The film received mixed reviews and has a 46% approval rating on Rotten Tomatoes from 90 reviews. The website's critics consensus states, "I'll Sleep When I'm Deads spare performances and slick style are undermined by a lack of cohesive story, yielding a neatly packaged noir with little substance beneath its polished surface." However, Roger Ebert gave the film three-and-a-half out of four stars, writing that "there is a tangible pleasure in following enigmatic characters through the shadows of their lives; deprived for a time of plot, given characters who are not clearly labeled and assigned moral categories, we're allowed to make judgments based on their manner and speech." In the New York Observer, Andrew Sarris wrote, "Does the film work? All I know is that it stays in my mind for its ambitiously autumnal essence, but it may not be everyone's cup of tea." According to Owen Gleiberman, "Hodges...still knows how to unspool a mystery with a hypnotic pace of sadistic intrigue."

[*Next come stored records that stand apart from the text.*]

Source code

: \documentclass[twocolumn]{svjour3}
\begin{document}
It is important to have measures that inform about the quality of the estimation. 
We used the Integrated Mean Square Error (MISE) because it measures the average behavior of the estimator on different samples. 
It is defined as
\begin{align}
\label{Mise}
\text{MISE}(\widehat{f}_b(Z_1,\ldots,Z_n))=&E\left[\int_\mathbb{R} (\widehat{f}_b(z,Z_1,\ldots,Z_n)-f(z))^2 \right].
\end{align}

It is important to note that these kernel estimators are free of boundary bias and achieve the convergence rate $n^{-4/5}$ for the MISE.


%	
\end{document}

Ty Burr of the Boston Globe reviewed the film negatively, writing that it "feels undernourished in plot, characterization, and dialogue, and what should play with minimalist high tension is allowed to sag lower and lower until it simply grounds out. The result is a revenge thriller that's too taken with its own ambience to actually thrill".

==Box office==
The film was released on 16 June 2004 and grossed $13,415 in the opening weekend. It went on to gross $360,759 domestically and $130,205 in the foreign markets for a worldwide total of $490,964.